Swoonrocket- notes for talk at the panel "Why Is Gertrude Stein So Important?" at the ALA.

quote...'We get from avant garde modernism, by which I mean we get from Stein, the contemporary literature that we deserve. That in short is why Stein matters.

But what is Stein? I want to tell several stories about the Stein that we deserve.

One is the Stein that appears in the publication context of her time. And as example here I want to talk some about the 150 or so pages of Stein were published in the various issues of the journal Transition. Transition was edited mainly by Eugene Jolas while he lived in Paris and it came out monthly from 1927 until 1932 (after 1932 it came out less regularly, first from the Hague and then from New York, until 1938). So it interestingly, although not uniquely, charts the development of avant garde modernism before World War II. When Jolas reprints Tender Buttons in his journal Transition, he doesn’t just put it in the journal on its own. He puts it in a larger context, in a section titled “America,” which includes not only work by other American avant gardists such as A. Lincoln Gillespie but also work from a diverse range of genres and cultures such as fairy tales of the Aztec and Inca periods, a Mexican statue, a Columbian figure, and a Peruvian bowl.
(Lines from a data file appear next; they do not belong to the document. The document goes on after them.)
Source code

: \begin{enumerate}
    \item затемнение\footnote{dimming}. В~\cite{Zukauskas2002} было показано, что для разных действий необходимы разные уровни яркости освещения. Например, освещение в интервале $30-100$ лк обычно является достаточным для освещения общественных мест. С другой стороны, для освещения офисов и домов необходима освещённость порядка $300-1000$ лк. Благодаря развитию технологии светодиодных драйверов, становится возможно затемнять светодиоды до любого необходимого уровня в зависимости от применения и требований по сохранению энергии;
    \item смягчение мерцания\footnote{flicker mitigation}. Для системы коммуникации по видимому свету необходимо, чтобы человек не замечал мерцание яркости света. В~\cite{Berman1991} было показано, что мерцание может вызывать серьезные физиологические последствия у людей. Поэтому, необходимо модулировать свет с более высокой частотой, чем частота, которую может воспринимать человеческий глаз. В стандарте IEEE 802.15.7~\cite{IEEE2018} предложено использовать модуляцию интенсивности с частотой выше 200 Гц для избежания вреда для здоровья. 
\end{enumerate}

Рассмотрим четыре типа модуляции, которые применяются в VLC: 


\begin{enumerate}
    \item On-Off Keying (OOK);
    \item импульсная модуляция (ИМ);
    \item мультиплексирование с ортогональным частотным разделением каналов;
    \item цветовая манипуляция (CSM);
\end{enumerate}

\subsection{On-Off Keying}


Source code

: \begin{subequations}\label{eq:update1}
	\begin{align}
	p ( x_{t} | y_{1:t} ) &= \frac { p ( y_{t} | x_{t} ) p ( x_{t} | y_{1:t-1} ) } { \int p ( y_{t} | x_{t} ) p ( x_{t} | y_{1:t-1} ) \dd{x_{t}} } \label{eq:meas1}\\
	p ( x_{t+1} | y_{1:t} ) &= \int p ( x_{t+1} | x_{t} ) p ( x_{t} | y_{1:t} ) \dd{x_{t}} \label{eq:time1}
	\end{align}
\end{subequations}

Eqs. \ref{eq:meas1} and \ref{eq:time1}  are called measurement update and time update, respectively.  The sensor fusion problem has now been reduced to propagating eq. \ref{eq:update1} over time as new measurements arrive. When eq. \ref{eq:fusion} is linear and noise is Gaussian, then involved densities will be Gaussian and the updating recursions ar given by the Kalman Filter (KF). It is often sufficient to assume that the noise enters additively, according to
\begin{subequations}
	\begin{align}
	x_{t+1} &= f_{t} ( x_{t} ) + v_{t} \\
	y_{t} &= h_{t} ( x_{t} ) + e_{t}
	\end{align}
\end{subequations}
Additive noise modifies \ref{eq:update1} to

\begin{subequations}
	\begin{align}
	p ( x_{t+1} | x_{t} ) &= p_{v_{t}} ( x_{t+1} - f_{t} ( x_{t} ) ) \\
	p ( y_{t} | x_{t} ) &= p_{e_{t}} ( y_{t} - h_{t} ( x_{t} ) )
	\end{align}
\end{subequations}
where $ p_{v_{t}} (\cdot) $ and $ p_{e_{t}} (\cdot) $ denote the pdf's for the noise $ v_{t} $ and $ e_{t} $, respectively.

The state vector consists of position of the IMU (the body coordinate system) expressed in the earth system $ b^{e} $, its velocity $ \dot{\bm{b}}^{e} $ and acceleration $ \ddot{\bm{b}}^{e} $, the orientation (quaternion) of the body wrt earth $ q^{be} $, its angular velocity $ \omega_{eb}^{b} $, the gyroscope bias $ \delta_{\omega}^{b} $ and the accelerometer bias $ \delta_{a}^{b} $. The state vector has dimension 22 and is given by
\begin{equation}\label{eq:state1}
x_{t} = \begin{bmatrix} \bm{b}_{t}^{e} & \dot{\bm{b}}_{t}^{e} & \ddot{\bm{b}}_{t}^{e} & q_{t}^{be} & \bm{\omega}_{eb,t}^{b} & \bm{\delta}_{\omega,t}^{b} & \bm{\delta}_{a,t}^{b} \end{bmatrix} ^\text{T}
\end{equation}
The Stein that appears in Transition is one that is in dialogue with the wide variety of arts that are new to Europe as a result of imperialism. The editorials and reviews and essays of Transition make an argument that avant garde modernism’s forms are reflective of a Europe changed by imperialism, a Europe suddenly very much aware of how different cultures and their arts and their languages are entering and shaping European centers, over and over. Jolas does not really use the words “imperialism” or “colonialism,” he does again and again relate the avant garde to economic and political changes. Again and again he argues that this writing, a writing that at moments he calls a declaration of linguistic independence and at other moments the revolution of the word, was indebted to the disruption of the center'.